Pour s’aérer l’esprit et sortir du foot, Mandanda fait quelques parties de padel chez Gaël Danic, qui a ouvert un complexe à Bruz. Récemment, le nouveau taulier du SRFC a trouvé son logement, en périphérie de Rennes. Son fils, Sacha, défenseur central, a lui aussi enfilé la tunique rouge et noir en intégrant les U14. En septembre dernier, il avait même pu assister de près au large succès contre Auxerre (5-0) et prendre part au tour de terrain aux côtés de son père après la rencontre. À la trêve, le SRFC est sur le podium de la Ligue 1, qualifié en Ligue Europa, et produit du jeu (« Il m’avait parlé de Genesio, il aimait bien sa façon de jouer, ça a dû peser dans son choix », souligne Riffi). Son retour chez les Bleus s’impose comme une preuve que le gardien a pris la bonne décision, même si Olivier Cloarec assure que « ce n’est pas un sujet sur lequel on a beaucoup épilogué pendant les discussions. Il voulait surtout être sur le terrain et vivre sa passion jusqu’au bout. » Riffi Mandanda : « Il avait besoin de vivre les dernières années de sa carrière en tant que titulaire et de s’épanouir.
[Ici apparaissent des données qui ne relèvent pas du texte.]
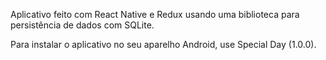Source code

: Aplicativo feito com React Native e Redux usando uma biblioteca para persistência de dados com SQLite.

Para instalar o aplicativo no seu aparelho Android, use Special Day (1.0.0).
Même sans l’équipe de France, il sait qu’il a fait le bon choix. » Sauf blessure ou match des coiffeurs contre la Tunisie, l’ancien de l’OM, 34 sélections, ne devrait pas enfiler les gants ailleurs qu’à l’entraînement pendant le Mondial. Dans quelques mois, le 28 mars pour être précis, il soufflera ses 38 bougies et se rapprochera inéluctablement de la fin de sa carrière alors qu’il traverse une saison statistique dans le haut du panier de ses pairs. « Il peut faire ses deux ans à Rennes facile, juge Riffi. Il prend de l’âge, c’est sûr, ce sera en fonction de ce que le corps réclame. Mais on ne sait jamais, certains ont une deuxième jeunesse, je crois même que Buffon joue encore aujourd’hui. » Après tout, l’Euro 2024, c’est déjà demain.